Silver sat up straight at her grandmother's telepathic voice. Grandmother.
Across from her, Valentin tapped the side of his head. He'd asked her if she had time for a date that afternoon and, since EmNet was currently in standby mode while Ena was dealing with Akshay Patel, she'd said yes. He'd told her to change into StoneWater clothes--she'd chosen jeans and a fine vee-necked sweater in palest green with narrow horizontal stripes of silver that Nova had given her and told her to keep.
When Valentin arrived, it had been with a truckful of cubs excited to go to an amusement center where they got to play in a pit of foam balls.
Now she nodded
to confirm she was having a telepathic conversation. He grabbed hold of the two cubs who'd been seated beside him and said, "Who wants to be thrown into the pit?"
"Me!

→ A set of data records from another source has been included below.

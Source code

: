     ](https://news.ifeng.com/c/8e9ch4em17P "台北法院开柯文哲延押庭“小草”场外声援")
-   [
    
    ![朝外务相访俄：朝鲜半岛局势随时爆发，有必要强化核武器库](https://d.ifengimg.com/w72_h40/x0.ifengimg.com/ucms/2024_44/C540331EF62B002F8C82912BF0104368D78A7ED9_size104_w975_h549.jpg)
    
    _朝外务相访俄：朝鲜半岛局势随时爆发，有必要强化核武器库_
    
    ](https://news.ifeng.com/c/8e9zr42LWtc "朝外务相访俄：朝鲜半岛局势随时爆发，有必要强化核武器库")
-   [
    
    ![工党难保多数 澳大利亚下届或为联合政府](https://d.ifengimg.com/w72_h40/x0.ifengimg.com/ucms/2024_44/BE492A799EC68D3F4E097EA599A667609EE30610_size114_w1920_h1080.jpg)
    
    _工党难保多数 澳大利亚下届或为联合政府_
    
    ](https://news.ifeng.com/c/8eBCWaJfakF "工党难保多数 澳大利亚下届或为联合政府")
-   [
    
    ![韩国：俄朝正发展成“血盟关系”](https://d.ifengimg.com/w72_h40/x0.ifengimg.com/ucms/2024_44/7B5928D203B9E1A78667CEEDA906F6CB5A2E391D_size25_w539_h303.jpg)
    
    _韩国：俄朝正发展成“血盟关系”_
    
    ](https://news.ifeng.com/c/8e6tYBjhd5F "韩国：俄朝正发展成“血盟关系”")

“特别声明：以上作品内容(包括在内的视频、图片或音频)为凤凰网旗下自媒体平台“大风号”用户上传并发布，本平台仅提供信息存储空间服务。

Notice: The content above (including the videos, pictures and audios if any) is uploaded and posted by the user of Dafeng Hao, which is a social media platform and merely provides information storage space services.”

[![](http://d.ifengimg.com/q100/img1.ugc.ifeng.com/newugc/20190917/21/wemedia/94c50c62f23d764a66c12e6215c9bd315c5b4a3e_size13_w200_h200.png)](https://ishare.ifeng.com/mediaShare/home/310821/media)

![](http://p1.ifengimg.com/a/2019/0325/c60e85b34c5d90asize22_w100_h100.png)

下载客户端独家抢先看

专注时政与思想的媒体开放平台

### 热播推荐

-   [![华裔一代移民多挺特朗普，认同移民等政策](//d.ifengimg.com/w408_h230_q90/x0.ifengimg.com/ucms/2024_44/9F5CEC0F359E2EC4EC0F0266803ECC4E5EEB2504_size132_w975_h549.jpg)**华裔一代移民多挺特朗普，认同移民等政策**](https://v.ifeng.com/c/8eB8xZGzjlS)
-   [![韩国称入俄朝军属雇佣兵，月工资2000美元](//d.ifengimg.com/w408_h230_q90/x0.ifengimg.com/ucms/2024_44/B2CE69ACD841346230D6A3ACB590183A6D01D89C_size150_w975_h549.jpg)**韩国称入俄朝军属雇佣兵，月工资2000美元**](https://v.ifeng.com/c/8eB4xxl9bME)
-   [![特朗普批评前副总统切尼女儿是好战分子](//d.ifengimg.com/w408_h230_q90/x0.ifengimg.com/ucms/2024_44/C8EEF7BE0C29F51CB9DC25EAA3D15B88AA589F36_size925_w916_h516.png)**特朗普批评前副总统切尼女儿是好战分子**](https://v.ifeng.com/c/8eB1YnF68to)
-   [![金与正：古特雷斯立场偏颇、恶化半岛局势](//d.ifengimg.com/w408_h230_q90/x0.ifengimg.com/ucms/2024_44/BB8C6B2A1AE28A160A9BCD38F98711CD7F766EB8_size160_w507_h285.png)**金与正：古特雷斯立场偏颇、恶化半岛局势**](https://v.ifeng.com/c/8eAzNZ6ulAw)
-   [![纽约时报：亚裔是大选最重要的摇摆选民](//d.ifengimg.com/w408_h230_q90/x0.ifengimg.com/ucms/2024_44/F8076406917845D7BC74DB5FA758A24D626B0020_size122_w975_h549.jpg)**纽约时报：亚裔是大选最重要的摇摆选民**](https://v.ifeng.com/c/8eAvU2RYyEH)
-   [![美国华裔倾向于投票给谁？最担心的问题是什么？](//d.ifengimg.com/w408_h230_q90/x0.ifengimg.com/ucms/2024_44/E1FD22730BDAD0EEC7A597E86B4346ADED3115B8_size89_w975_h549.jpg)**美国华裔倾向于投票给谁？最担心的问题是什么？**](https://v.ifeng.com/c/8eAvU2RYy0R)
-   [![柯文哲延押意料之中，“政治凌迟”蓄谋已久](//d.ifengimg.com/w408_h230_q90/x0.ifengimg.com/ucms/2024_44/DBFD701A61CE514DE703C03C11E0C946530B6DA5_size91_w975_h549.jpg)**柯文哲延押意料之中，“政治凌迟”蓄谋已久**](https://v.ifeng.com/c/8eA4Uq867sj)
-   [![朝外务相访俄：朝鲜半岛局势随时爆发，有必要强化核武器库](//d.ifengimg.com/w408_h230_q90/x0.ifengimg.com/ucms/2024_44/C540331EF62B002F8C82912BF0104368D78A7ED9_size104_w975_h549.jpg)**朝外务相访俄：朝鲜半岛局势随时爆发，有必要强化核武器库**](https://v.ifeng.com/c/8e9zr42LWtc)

Me!" The cubs next to Silver scrambled out, too, running after Valentin as he carried his gleeful cargo toward the large pool made up of colorful balls that were soft enough to do no damage to children, but deep enough that the kids could get "lost" in them if they ducked down. Which was why Valentin had booked this pool privately--so he knew exactly how many kids were in there at any one time.
Anyone caught ducking down to hide would be summarily banished to the benches to watch mournfully while everyone else played. Valentin's threatened punishment was apparently an effective one. As she watched, the kids thrown in popped immediately back up, laughing and asking to be thrown in again.
Grandmother? she said again when Ena stayed silent after that initial contact.
My apologies, Silver. I'm having to deal with a secondary telepathic matter. I'll get back in touch once that's completed.
The contact cut off.
Not surprised by the interruption--Ena was the matriarch of their family and, as such, was the first port of call for all of them--Silver was nonetheless . . . impatient. It had been hours since Kaleb confirmed he'd delivered Akshay Patel to Ena. Since rushing her grandmother was an impossibility, Silver slid out of the bench seat and headed toward the pool.
Watching Valentin's arms move in his old white tee, his biceps bulging and his face full of laughter as he picked up the cub who'd just scrambled out of the foam pit, she felt a strangeness in her stomach she remembered from when she hadn't been Silent.
Silver stopped, listened.
Nothing beyond the children's voices and the sound of their play.
"Throw me, Mishka! Throw me!" The words were delighted, the childhood nickname used in innocence.
Many a man would've chastised the cub that he was speaking to an adult--that he was speaking to his alpha, and should be more respectful--but Valentin pretended to growlingly bite Arkasha before doing as demanded. He had no need to worry about respect. She'd seen how he was treated by the teenagers and older children. They loved him as deeply as these cubs, but they never called him Mishka. It was understood that was a privilege reserved for the very young, the very old, and his sisters.